I believe that, of the options open to us, the only proper course is for this Bill to be dropped. While I shall support the Motion--this is necessary in order to complete our business before the general election--I urge the Government to think hard about the way that they propose to deal with this Bill. The matter cannot be dealt with on the basis of some unspoken compromise between the Front Benches and another place.

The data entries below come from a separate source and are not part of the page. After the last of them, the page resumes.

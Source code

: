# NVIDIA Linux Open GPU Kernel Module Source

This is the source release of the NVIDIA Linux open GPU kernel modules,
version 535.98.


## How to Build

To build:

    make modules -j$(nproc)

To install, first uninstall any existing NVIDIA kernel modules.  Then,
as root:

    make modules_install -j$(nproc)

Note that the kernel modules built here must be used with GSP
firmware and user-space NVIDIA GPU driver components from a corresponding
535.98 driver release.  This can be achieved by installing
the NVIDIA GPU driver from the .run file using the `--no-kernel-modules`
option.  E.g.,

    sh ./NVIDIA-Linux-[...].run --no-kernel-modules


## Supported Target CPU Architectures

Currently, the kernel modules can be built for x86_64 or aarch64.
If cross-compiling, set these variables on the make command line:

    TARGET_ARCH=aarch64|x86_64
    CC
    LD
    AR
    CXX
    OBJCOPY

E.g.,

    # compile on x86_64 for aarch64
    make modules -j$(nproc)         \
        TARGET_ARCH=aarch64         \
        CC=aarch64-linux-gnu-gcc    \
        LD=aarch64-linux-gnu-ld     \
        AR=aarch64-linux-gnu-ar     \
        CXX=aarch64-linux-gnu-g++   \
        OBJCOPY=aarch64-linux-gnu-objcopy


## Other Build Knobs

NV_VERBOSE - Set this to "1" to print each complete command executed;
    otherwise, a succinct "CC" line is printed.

Lord Bingham of Cornhill: My Lords, I hope that your Lordships will permit me to express, quite briefly, the dismay that I feel at the course which it is proposed to adopt in relation to the Crime (Sentences) Bill. This Bill is not put forward as a short-term measure--a quick, overnight panacea, an instant fix. It is put forward as a measure intended to have profound and long-term effects on the lives of our fellow citizens and on the penal arrangements made for those in custody. It is a measure which, if implemented, will affect the lives of our fellow citizens for very many years to come. Surely this is a measure which, in the debt that we owe to them, if not to ourselves, requires us to give its provisions mature deliberation.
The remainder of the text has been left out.